Problem to solve: Reply with exactly the lines from the one that contains "3. Open Anaconda" through the last line of the records below, and with no other lines.

Data provided:
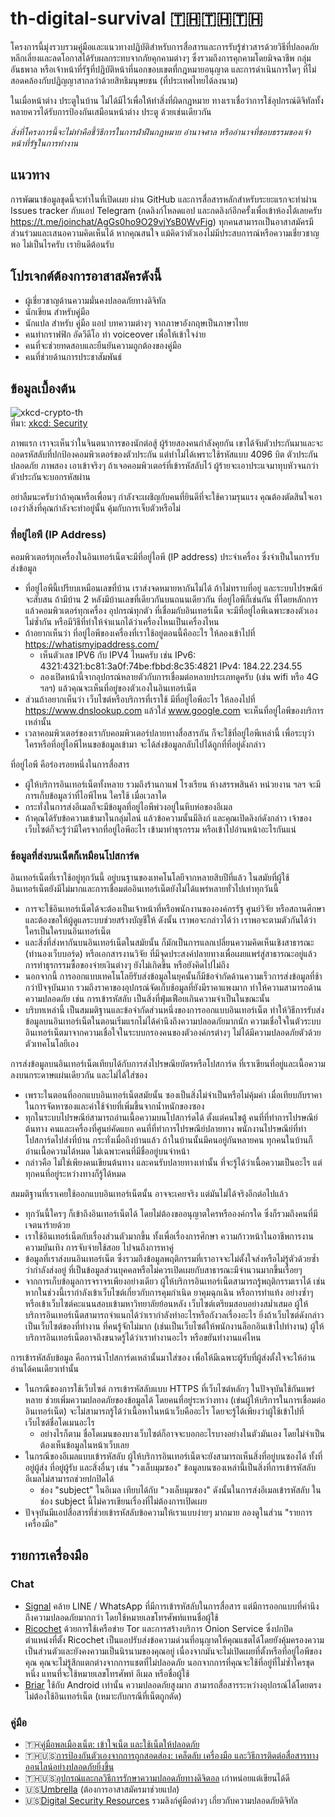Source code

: # th-digital-survival 🇹🇭🇹🇭🇹🇭

โครงการนี้มุ่งรวบรวมคู่มือและแนวทางปฏิบัติสำหรับการสื่อสารและการรับรู้ข่าวสารด้วยวิธีที่ปลอดภัย หลีกเลี่ยงและลดโอกาสได้รับผลกระทบจากภัยคุกคามต่างๆ ซึ่งรวมถึงการคุกคามโดยมิจฉาชีพ กลุ่มอันธพาล หรือเจ้าหน้าที่รัฐที่ปฏิบัติหน้าที่นอกขอบเขตที่กฎหมายอนุญาต และการดำเนินการใดๆ ที่ไม่สอดคล้องกับปฏิญญาสากลว่าด้วยสิทธิมนุษยชน (ที่ประเทศไทยได้ลงนาม)

ในเมื่อหน้าต่าง ประตูในบ้าน ไม่ได้มีไว้เพื่อให้ทำสิ่งที่ผิดกฎหมาย ทางเราเชื่อว่าการใช้อุปกรณ์ดิจิทัลทั้งหลายควรได้รับการป้องกันเสมือนหน้าต่าง ประตู ด้วยเช่นเดียวกัน

*สิ่งที่โครงการนี้จะไม่ทำคือชี้วิธีการในการฝ่าฝืนกฎหมาย อำนาจศาล หรืออำนาจที่ชอบธรรมของเจ้าหน้าที่รัฐในการทำงาน*

## แนวทาง

การพัฒนาข้อมูลชุดนี้จะทำในที่เปิดเผย ผ่าน GitHub และการสื่อสารหลักสำหรับระยะแรกจะทำผ่าน Issues tracker กับแอป Telegram (กดลิงก์โหลดแอป และกดลิงก์อีกครั้งเพื่อเข้าห้องได้เลยครับ https://t.me/joinchat/AgGs0ho9O29vjYsB0WvFig) ทุกคนสามารถเป็นอาสาสมัครมีส่วนร่วมและเสนอความคิดเห็นได้ หากคุณสนใจ แม้คิดว่าตัวเองไม่มีประสบการณ์หรือความเชี่ยวชาญพอ ไม่เป็นไรครับ เรายินดีต้อนรับ

## โปรเจกต์ต้องการอาสาสมัครดังนี้

* ผู้เชี่ยวชาญด้านความมั่นคงปลอดภัยทางดิจิทัล
* นักเขียน สำหรับคู่มือ
* นักแปล สำหรับ คู่มือ แอป บทความต่างๆ จากภาษาอังกฤษเป็นภาษาไทย
* คนทำกราฟฟิก อัดวีดีโอ ทำ voiceover เพื่อให้เข้าใจง่าย
* คนที่จะช่วยทดสอบและยืนยันความถูกต้องของคู่มือ
* คนที่ช่วยด้านการประชาสัมพันธ์

## ข้อมูลเบื้องต้น

![xkcd-crypto-th](https://user-images.githubusercontent.com/3682634/75450354-39a5df00-59a1-11ea-8c72-59ec66ec6133.png)\
ที่มา: [xkcd: Security](https://www.xkcd.com/538/)

ภาพแรก เราจะเห็นว่าในจินตนาการของนักต่อสู้ ผู้ร้ายสองคนกำลังคุยกัน เขาได้จับตัวประกันมาและจะถอดรหัสลับที่ปกป้องคอมพิวเตอร์ของตัวประกัน แต่ทำไม่ได้เพราะใช้รหัสแบบ 4096 บิต ตัวประกันปลอดภัย ภาพสอง เอาเข้าจริงๆ ถ้าเจอคอมพิวเตอร์ที่เข้ารหัสลับไว้ ผู้ร้ายจะเอาประแจมาทุบหัวจนกว่าตัวประกันจะบอกรหัสผ่าน

อย่าลืมนะครับว่าถ้าคุณหรือเพื่อนๆ กำลังจะเผชิญกับคนที่ยินดีที่จะใช้ความรุนแรง คุณต้องตัดสินใจเอาเองว่าสิ่งที่คุณกำลังจะทำอยู่นั้น คุ้มกับการเจ็บตัวหรือไม่

### ที่อยู่ไอพี (IP Address)

คอมพิวเตอร์ทุกเครื่องในอินเทอร์เน็ตจะมีที่อยู่ไอพี (IP address) ประจำเครื่อง ซึ่งจำเป็นในการรับส่งข้อมูล
- ที่อยู่ไอพีนี้เปรียบเหมือนเลขที่บ้าน เราส่งจดหมายหากันไม่ได้ ถ้าไม่ทราบที่อยู่ และระบบไปรษณีย์จะสับสน ถ้ามีบ้าน 2 หลังมีบ้านเลขที่เดียวกันบนถนนเดียวกัน ที่อยู่ไอพีก็เช่นกัน ที่โดยหลักการแล้วคอมพิวเตอร์ทุกเครื่อง อุปกรณ์ทุกตัว ที่เชื่อมกับอินเทอร์เน็ต จะมีที่อยู่ไอพีเฉพาะของตัวเอง ไม่ซ้ำกัน หรือมีวิธีที่ทำให้จำแนกได้ว่าเครื่องไหนเป็นเครื่องไหน
- ถ้าอยากเห็นว่า ที่อยู่ไอพีของเครื่องที่เราใช้อยู่ตอนนี้คืออะไร ให้ลองเข้าไปที่ https://whatismyipaddress.com/
  - เห็นตัวเลข IPV6 กับ IPV4 ไหมครับ เช่น IPv6: 4321:4321:bc81:3a0f:74be:fbbd:8c35:4821 IPv4: 184.22.234.55
  - ลองเปิดหน้านี้จากอุปกรณ์หลายตัวกับการเชื่อมต่อหลายประเภทดูครับ (เช่น wifi หรือ 4G ฯลฯ) แล้วคุณจะเห็นที่อยู่ของตัวเองในอินเทอร์เน็ต
- ส่วนถ้าอยากเห็นว่า เว็บไซต์หรือบริการที่เราใช้ มีที่อยู่ไอพีอะไร ให้ลองไปที่ https://www.dnslookup.com แล้วใส่ www.google.com จะเห็นที่อยู่ไอพีของบริการเหล่านั้น
- เวลาคอมพิวเตอร์ของเรากับคอมพิวเตอร์ปลายทางสื่อสารกัน ก็จะใช้ที่อยู่ไอพีเหล่านี้ เพื่อระบุว่า ใครหรือที่อยู่ไอพีไหนขอข้อมูลเข้ามา จะได้ส่งข้อมูลกลับไปได้ถูกที่ที่อยู่ดังกล่าว

ที่อยู่ไอพี คือร่องรอยหนึ่งในการสื่อสาร
- ผู้ให้บริการอินเทอร์เน็ตทั้งหลาย รวมถึงร้านกาแฟ โรงเรียน ห้างสรรพสินค้า หน่วยงาน ฯลฯ จะมีการเก็บข้อมูลว่าที่ไอพีไหน ใครใช้ เมื่อเวลาใด
- กระทั่งในการส่งอีเมลก็จะมีข้อมูลที่อยู่ไอพีพ่วงอยู่ในหีบห่อของอีเมล
- ถ้าคุณได้รับข้อความเข้ามาในกลุ่มไลน์ แล้วข้อความนั้นมีลิงก์ และคุณเปิดลิงก์ดังกล่าว เจ้าของเว็บไซต์ก็จะรู้ว่ามีใครจากที่อยู่ไอพีอะไร เข้ามาทำธุรกรรม หรือเข้าไปอ่านหน้าอะไรกันแน่

### ข้อมูลที่ส่งบนเน็ตก็เหมือนโปสการ์ด

อินเทอร์เน็ตที่เราใช้อยู่ทุกวันนี้ อยู่บนฐานของเทคโนโลยีจากหลายสิบปีที่แล้ว ในสมัยที่ผู้ใช้อินเทอร์เน็ตยังมีไม่มากและการเชื่อมต่ออินเทอร์เน็ตยังไม่ได้แพร่หลายทั่วไปเท่าทุกวันนี้ 
- การจะใช้อินเทอร์เน็ตได้จะต้องเป็นเจ้าหน้าที่หรือพนักงานขององค์กรรัฐ ศูนย์วิจัย หรือสถานศึกษา และต้องขอให้ผู้ดูแลระบบช่วยสร้างบัญชีให้ ดังนั้น เราพอจะกล่าวได้ว่า เราพอจะตามตัวกันได้ว่าใครเป็นใครบนอินเทอร์เน็ต
- และสิ่งที่ส่งหากันบนอินเทอร์เน็ตในสมัยนั้น ก็มักเป็นการแลกเปลี่ยนความคิดเห็นเชิงสาธารณะ (ทำนองเว็บบอร์ด) หรือเอกสารงานวิจัย ที่มีจุดประสงค์ปลายทางเพื่อเผยแพร่สู่สาธารณะอยู่แล้ว การทำธุรกรรมซื้อของจ่ายเงินต่างๆ ยังไม่เกิดขึ้น หรือยังคิดไปไม่ถึง
- นอกจากนี้ การออกแบบเทคโนโลยีรับส่งข้อมูลในยุคนั้นก็มีข้อจำกัดด้านความเร็วการส่งข้อมูลที่ช้ากว่าปัจจุบันมาก รวมถึงราคาของอุปกรณ์จัดเก็บช้อมูลที่ยังมีราคาแพงมาก ทำให้ความสามารถด้านความปลอดภัย เช่น การเข้ารหัสลับ เป็นสิ่งที่ฟุ่มเฟือยเกินความจำเป็นในขณะนั้น
- บริบทเหล่านี้ เป็นสมมติฐานและข้อจำกัดส่วนหนึ่งของการออกแบบอินเทอร์เน็ต ทำให้วิธีการรับส่งข้อมูลบนอินเทอร์เน็ตในตอนเริ่มแรกไม่ได้คำนึงถึงความปลอดภัยมากนัก ความเชื่อใจในตัวระบบอินเทอร์เน็ตมาจากความเชื่อใจในระบบกรองคนของตัวองค์กรต่างๆ ไม่ได้มีความปลอดภัยตัวด้วยตัวเทคโนโลยีเอง

การส่งข้อมูลบนอินเทอร์เน็ตเทียบได้กับการส่งไปรษณียบัตรหรือโปสการ์ด ที่เราเขียนที่อยู่และเนื้อความลงบนกระดาษแผ่นเดียวกัน และไม่ได้ใส่ซอง 
- เพราะในตอนที่ออกแบบอินเทอร์เน็ตสมัยนั้น ซองเป็นสิ่งไม่จำเป็นหรือไม่คุ้มค่า เมื่อเทียบกับราคาในการจัดหาซองและค่าใช้จ่ายที่เพิ่มขึ้นจากน้ำหนักของซอง
- ทุกในระบบไปรษณีย์สามารถอ่านเนื้อความบนโปสการ์ดได้ ตั้งแต่คนไขตู้ คนที่ที่ทำการไปรษณีย์ต้นทาง คนและเครื่องที่ศูนย์คัดแยก คนที่ที่ทำการไปรษณีย์ปลายทาง พนักงานไปรษณีย์ที่ทำโปสการ์ดไปส่งที่บ้าน กระทั่งเมื่อถึงบ้านแล้ว ถ้าในบ้านนั้นมีคนอยู่กันหลายคน ทุกคนในบ้านก็อ่านเนื้อความได้หมด ไม่เฉพาะคนที่มีชื่ออยู่บนจ่าหน้า
- กล่าวคือ ไม่ใช่เพียงคนเขียนต้นทาง และคนรับปลายทางเท่านั้น ที่จะรู้ได้ว่าเนื้อความเป็นอะไร แต่ทุกคนที่อยู่ระหว่างทางก็รู้ได้หมด

สมมติฐานที่เราเคยใช้ออกแบบอินเทอร์เน็ตนั้น อาจจะเคยจริง แต่มันไม่ได้จริงอีกต่อไปแล้ว
- ทุกวันนี้ใครๆ ก็เข้าถึงอินเทอร์เน็ตได้ โดยไม่ต้องขออนุญาตใครหรือองค์กรใด ซึ่งก็รวมถึงคนที่มีเจตนาร้ายด้วย
- เราใช้อินเทอร์เน็ตกับเรื่องส่วนตัวมากขึ้น ทั้งเพื่อเรื่องการศึกษา ความก้าวหน้าในอาชีพการงาน ความบันเทิง การจับจ่ายใช้สอย ไปจนถึงการหาคู่
- ข้อมูลที่เราส่งบนอินเทอร์เน็ต ซึ่งรวมถึงข้อมูลพฤติกรรมที่เราอาจจะไม่ตั้งใจส่งหรือไม่รู้ตัวด้วยซ้ำว่ากำลังส่งอยู่ ที่เป็นข้อมูลส่วนบุคคลหรือไม่ควรเปิดเผยกับสาธารณะมีจำนวนมากขึ้นเรื่อยๆ
- จากการเก็บข้อมูลการจราจรเพียงอย่างเดียว ผู้ให้บริการอินเทอร์เน็ตสามารถรู้พฤติกรรมเราได้ เช่น หากในช่วงนี้เรากำลังเข้าเว็บไซต์เกี่ยวกับการคุมกำเนิด ยาคุมฉุกเฉิน หรือการทำแท้ง อย่างซ้ำๆ หรือเข้าเว็บไซต์คะแนนสอบเข้ามหาวิทยาลัยย้อนหลัง เว็บไซต์เตรียมสอบอย่างสม่ำเสมอ ผู้ให้บริการอินเทอร์เน็ตสามารถจำแนกได้ว่าเรากำลังทำอะไรหรือกังวลเรื่องอะไร ยิ่งถ้าเว็บไซต์ดังกล่าวเป็นเว็บไซต์ของที่ทำงาน ที่คนรู้จักไม่มาก (เช่นเป็นเว็บไซต์ให้พนักงานล็อกอินเข้าไปทำงาน) ผู้ให้บริการอินเทอร์เน็ตอาจถึงขนาดรู้ได้ว่าเราทำงานอะไร หรือขยันทำงานแค่ไหน

การเข้ารหัสลับข้อมูล คือการนำโปสการ์ดเหล่านั้นมาใส่ซอง เพื่อให้มีเฉพาะผู้รับที่ผู้ส่งตั้งใจจะให้อ่านอ่านได้คนเดียวเท่านั้น
- ในกรณีของการใช้เว็บไซต์ การเข้ารหัสลับแบบ HTTPS ที่เว็บไซต์หลักๆ ในปัจจุบันใช้กันแพร่หลาย ช่วยเพิ่มความปลอดภัยของข้อมูลได้ โดยคนที่อยู่ระหว่างทาง (เข่นผู้ให้บริการในการเชื่อมต่ออินเทอร์เน็ต) จะไม่สามารถรู้ได้ว่าเนื้อหาในหน้าเว็บคืออะไร โดยจะรู้ได้เพียงว่าผู้ใช้เข้าไปที่เว็บไซต์ชื่อโดเมนอะไร
  - อย่างไรก็ตาม ชื่อโดเมนของบางเว็บไซต์ก็อาจจะบอกอะไรบางอย่างในตัวมันเอง โดยไม่จำเป็นต้องเห็นข้อมูลในหน้าเว็บเลย
- ในกรณีของอีเมลแบบเข้ารหัสลับ ผู้ให้บริการอินเทอร์เน็ตจะยังสามารถเห็นสิ่งที่อยู่บนซองได้ ทั้งที่อยู่ผู้ส่ง ที่อยู่ผู้รับ และสิ่งอื่นๆ เช่น "วงเล็บมุมซอง" ข้อมูลบนซองเหล่านี้เป็นสิ่งที่การเข้ารหัสลับอีเมลไม่สามารถช่วยปกปิดได้
  - ช่อง "subject" ในอีเมล เทียบได้กับ "วงเล็บมุมซอง" ดังนั้นในการส่งอีเมลเข้ารหัสลับ ในช่อง subject นี้ไม่ควรเขียนเรื่องที่ไม่ต้องการเปิดเผย
- ปัจจุบันมีแอปสื่อสารที่ช่วยเข้ารหัสลับข้อความให้เราแบบง่ายๆ มากมาย ลองดูในส่วน "รายการเครื่องมือ"


## รายการเครื่องมือ

### Chat
* [Signal](https://signal.org/) คล้าย LINE / WhatsApp ที่มีการเข้ารหัสลับในการสื่อสาร แต่มีการออกแบบที่คำนึงถึงความปลอดภัยมากกว่า โดยใช้หมายเลขโทรศัพท์แทนชื่อผู้ใช้
* [Ricochet](https://ricochet.im/) ด้วยการใช้เครือข่าย Tor และการสร้างบริการ Onion Service ซึ่งปกปิดตำแหน่งที่ตั้ง Ricochet เป็นแอปรับส่งข้อความด่วนที่อนุญาตให้คุณแชตได้โดยยังคุ้มครองความเป็นส่วนตัวและยังคงความเป็นนิรนามของคุณอยู่ เนื่องจากมันจะไม่เปิดเผยที่ตั้งหรือที่อยู่ไอพีของคุณ คุณจะไม่รู้สึกแตกต่างจากการแชตที่ไม่ปลอดภัย นอกจากการที่คุณจะใช้ที่อยู่ที่ไม่ซ้ำใครชุดหนึ่ง แทนที่จะใช้หมายเลขโทรศัพท์ อีเมล หรือชื่อผู้ใช้
* [Briar](https://briarproject.org/) ใช้กับ Android เท่านั้น ความปลอดภัยสูงมาก สามารถสื่อสารระหว่างอุปกรณ์ได้โดยตรง ไม่ต้องใช้อินเทอร์เน็ต (เหมาะกับกรณีที่เน็ตถูกตัด)

### คู่มือ
* 🇹🇭[คู่มือพลเมืองเน็ต: เข้าใจเน็ต และใช้เน็ตให้ปลอดภัย](https://thainetizen.org/docs/netizen-handbook-safe-internet/)
* 🇹🇭🇺🇸[การป้องกันตัวเองจากการถูกสอดส่อง: เคล็ดลับ เครื่องมือ และวิธีการติดต่อสื่อสารทางออนไลน์อย่างปลอดภัยยิ่งขึ้น](https://ssd.eff.org/th)
* 🇹🇭🇺🇸[อุปกรณ์และกลวิธีการรักษาความปลอดภัยทางดิจิตอล](https://securityinabox.org/th/) เก่าหน่อยแต่เขียนได้ดี
* 🇺🇸[Umbrella](https://secfirst.org/umbrella/) (ต้องการอาสาสมัครมาช่วยแปล)
* 🇺🇸[Digital Security Resources](https://www.frontlinedefenders.org/en/digital-security-resources) รวมลิงก์คู่มือต่างๆ เกี่ยวกับความปลอดภัยดิจิทัล
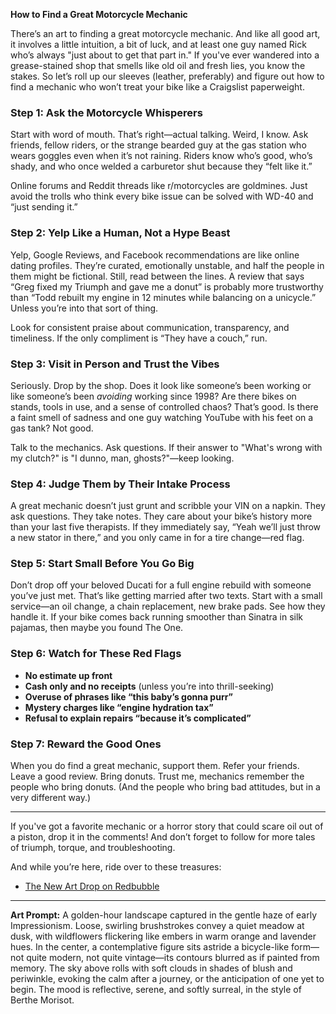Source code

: **How to Find a Great Motorcycle Mechanic**

There’s an art to finding a great motorcycle mechanic. And like all good art, it involves a little intuition, a bit of luck, and at least one guy named Rick who’s always "just about to get that part in." If you've ever wandered into a grease-stained shop that smells like old oil and fresh lies, you know the stakes. So let’s roll up our sleeves (leather, preferably) and figure out how to find a mechanic who won’t treat your bike like a Craigslist paperweight.

### Step 1: Ask the Motorcycle Whisperers

Start with word of mouth. That’s right—actual talking. Weird, I know. Ask friends, fellow riders, or the strange bearded guy at the gas station who wears goggles even when it’s not raining. Riders know who’s good, who’s shady, and who once welded a carburetor shut because they “felt like it.”

Online forums and Reddit threads like r/motorcycles are goldmines. Just avoid the trolls who think every bike issue can be solved with WD-40 and “just sending it.”

### Step 2: Yelp Like a Human, Not a Hype Beast

Yelp, Google Reviews, and Facebook recommendations are like online dating profiles. They’re curated, emotionally unstable, and half the people in them might be fictional. Still, read between the lines. A review that says “Greg fixed my Triumph and gave me a donut” is probably more trustworthy than “Todd rebuilt my engine in 12 minutes while balancing on a unicycle.” Unless you’re into that sort of thing.

Look for consistent praise about communication, transparency, and timeliness. If the only compliment is “They have a couch,” run.

### Step 3: Visit in Person and Trust the Vibes

Seriously. Drop by the shop. Does it look like someone’s been working or like someone’s been *avoiding* working since 1998? Are there bikes on stands, tools in use, and a sense of controlled chaos? That’s good. Is there a faint smell of sadness and one guy watching YouTube with his feet on a gas tank? Not good.

Talk to the mechanics. Ask questions. If their answer to "What's wrong with my clutch?" is "I dunno, man, ghosts?"—keep looking.

### Step 4: Judge Them by Their Intake Process

A great mechanic doesn’t just grunt and scribble your VIN on a napkin. They ask questions. They take notes. They care about your bike’s history more than your last five therapists. If they immediately say, “Yeah we’ll just throw a new stator in there,” and you only came in for a tire change—red flag.

### Step 5: Start Small Before You Go Big

Don’t drop off your beloved Ducati for a full engine rebuild with someone you’ve just met. That’s like getting married after two texts. Start with a small service—an oil change, a chain replacement, new brake pads. See how they handle it. If your bike comes back running smoother than Sinatra in silk pajamas, then maybe you found The One.

### Step 6: Watch for These Red Flags

* **No estimate up front**
* **Cash only and no receipts** (unless you’re into thrill-seeking)
* **Overuse of phrases like “this baby’s gonna purr”**
* **Mystery charges like “engine hydration tax”**
* **Refusal to explain repairs “because it’s complicated”**

### Step 7: Reward the Good Ones

When you do find a great mechanic, support them. Refer your friends. Leave a good review. Bring donuts. Trust me, mechanics remember the people who bring donuts. (And the people who bring bad attitudes, but in a very different way.)

---

If you've got a favorite mechanic or a horror story that could scare oil out of a piston, drop it in the comments! And don’t forget to follow for more tales of triumph, torque, and troubleshooting.

And while you’re here, ride over to these treasures:

* [The New Art Drop on Redbubble](https://www.redbubble.com/people/DaveLumAI/explore?page=1&sortOrder=recent)

---

**Art Prompt:**
A golden-hour landscape captured in the gentle haze of early Impressionism. Loose, swirling brushstrokes convey a quiet meadow at dusk, with wildflowers flickering like embers in warm orange and lavender hues. In the center, a contemplative figure sits astride a bicycle-like form—not quite modern, not quite vintage—its contours blurred as if painted from memory. The sky above rolls with soft clouds in shades of blush and periwinkle, evoking the calm after a journey, or the anticipation of one yet to begin. The mood is reflective, serene, and softly surreal, in the style of Berthe Morisot.
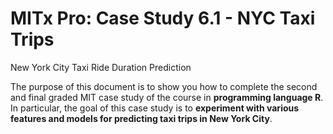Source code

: # MITx Pro: Case Study 6.1 - NYC Taxi Trips
New York City Taxi Ride Duration Prediction

The purpose of this document is to show you how to complete the second and final graded  MIT case study of the course in  <b>programming language R</b>. In particular, the goal of this case study is to <b>experiment with various features and models for predicting taxi trips in New York City</b>.


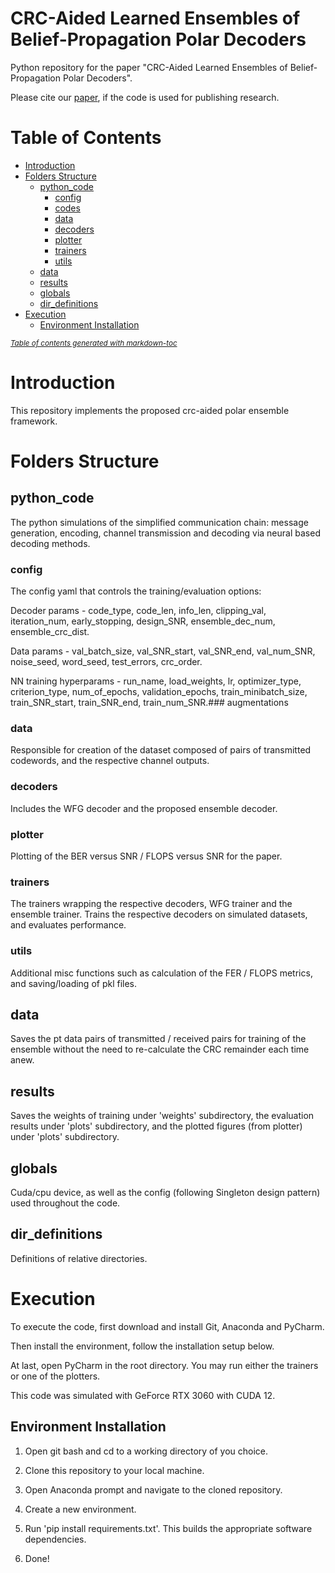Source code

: # CRC-Aided Learned Ensembles of Belief-Propagation Polar Decoders

Python repository for the paper "CRC-Aided Learned Ensembles of Belief-Propagation Polar Decoders".

Please cite our [paper](https://arxiv.org/), if the code is used for publishing research.

# Table of Contents

- [Introduction](#introduction)
- [Folders Structure](#folders-structure)
  * [python_code](#python_code)
    + [config](#config)
    + [codes](#codes)
    + [data](#data)
    + [decoders](#decoders)
    + [plotter](#plotter)
    + [trainers](#trainers)
    + [utils](#utils)
  * [data](#data)
  * [results](#results)
  * [globals](#globals)
  * [dir_definitions](#dir_definitions)
- [Execution](#execution)
  * [Environment Installation](#environment-installation)

<small><i><a href='http://ecotrust-canada.github.io/markdown-toc/'>Table of contents generated with markdown-toc</a></i></small>

# Introduction

This repository implements the proposed crc-aided polar ensemble framework.

# Folders Structure

## python_code 

The python simulations of the simplified communication chain: message generation, encoding, channel transmission and decoding via neural based decoding methods.

### config

The config yaml that controls the training/evaluation options:

Decoder params - code_type, code_len, info_len, clipping_val, iteration_num, early_stopping, design_SNR, ensemble_dec_num, ensemble_crc_dist.

Data params - val_batch_size, val_SNR_start, val_SNR_end, val_num_SNR, noise_seed, word_seed, test_errors, crc_order.

NN training hyperparams - run_name, load_weights, lr, optimizer_type, criterion_type, num_of_epochs, validation_epochs, train_minibatch_size, train_SNR_start, train_SNR_end, train_num_SNR.### augmentations

### data 

Responsible for creation of the dataset composed of pairs of transmitted codewords, and the respective channel outputs.

### decoders

Includes the WFG decoder and the proposed ensemble decoder.

### plotter

Plotting of the BER versus SNR / FLOPS versus SNR for the paper.

### trainers

The trainers wrapping the respective decoders, WFG trainer and the ensemble trainer. Trains the respective decoders on simulated datasets, and evaluates performance.

### utils

Additional misc functions such as calculation of the FER / FLOPS metrics, and saving/loading of pkl files.

## data

Saves the pt data pairs of transmitted / received pairs for training of the ensemble without the need to re-calculate the CRC remainder each time anew.

## results 

Saves the weights of training under 'weights' subdirectory, the evaluation results under 'plots' subdirectory, and the plotted figures (from plotter) under 'plots' subdirectory. 

## globals 

Cuda/cpu device, as well as the config (following Singleton design pattern) used throughout the code.

## dir_definitions 

Definitions of relative directories.

# Execution

To execute the code, first download and install Git, Anaconda and PyCharm.

Then install the environment, follow the installation setup below. 

At last, open PyCharm in the root directory. You may run either the trainers or one of the plotters.

This code was simulated with GeForce RTX 3060 with CUDA 12. 

## Environment Installation

1. Open git bash and cd to a working directory of you choice.

2. Clone this repository to your local machine.

3. Open Anaconda prompt and navigate to the cloned repository.

4. Create a new environment.

5. Run 'pip install requirements.txt'. This builds the appropriate software dependencies.

6. Done!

Answer to the problem:
3. Open Anaconda prompt and navigate to the cloned repository.

4. Create a new environment.

5. Run 'pip install requirements.txt'. This builds the appropriate software dependencies.

6. Done!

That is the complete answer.